_EXERCISE_
When the string "width" occurs in a line of the records, show that line.

Stored data:
_ _ _ _ _
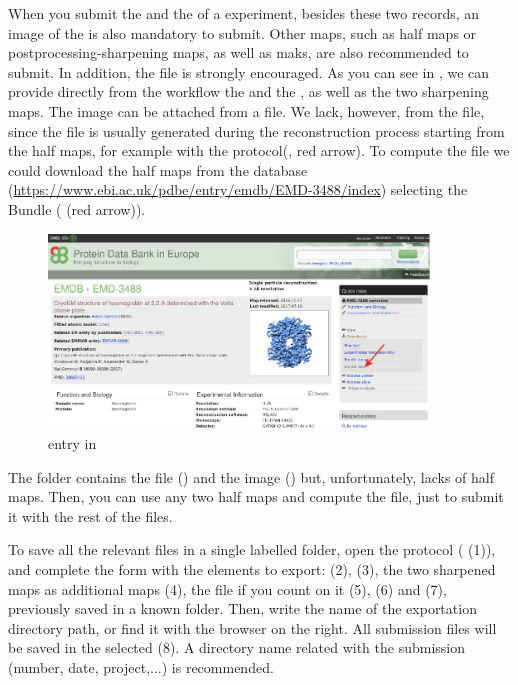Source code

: When you submit the  and the  of a \cryoem experiment, besides these two records, an image of the  is also mandatory to submit. Other maps, such as half maps or postprocessing-sharpening maps, as well as maks, are also recommended to submit. In addition, the  file is strongly encouraged. As you can see in , we can provide directly from the workflow the  and the , as well as the two sharpening maps. The  image can be attached from a file. We lack, however, from the  file, since the  file is usually generated during the  reconstruction process starting from the half maps, for example with the  protocol(, red arrow). To compute the  file we could download the half maps from the database 
(\url{https://www.ebi.ac.uk/pdbe/entry/emdb/EMD-3488/index}) selecting the  Bundle ( (red arrow)).

 \begin{figure}[H]
  \centering 
  \captionsetup{width=.9\linewidth} 
  \includegraphics[width=0.9\textwidth]{Images/Fig77}
  \caption{ entry  in }
  \label{fig:export_to_EMDB_protocol_1}
  \end{figure}

The  folder contains the  file () and the  image () but, unfortunately, lacks of half maps. Then, you can use any two half maps and compute the  file, just to submit it with the rest of the files.
  
To save all the relevant files in a single labelled folder, open the  protocol ( (1)), and complete the form with the \scipion elements to export:  (2),  (3), the two sharpened maps as additional maps (4), the  file if you count on it (5),  (6) and  (7), previously saved in a known folder. Then, write the name of the exportation directory path, or find it with the browser on the right. All submission files will be saved in the  selected (8). A directory name related with the submission (number, date, project,...) is recommended.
_ _ _ _ _
_SOLUTION FOR THIS TASK_
  \captionsetup{width=.9\linewidth} 
  \includegraphics[width=0.9\textwidth]{Images/Fig77}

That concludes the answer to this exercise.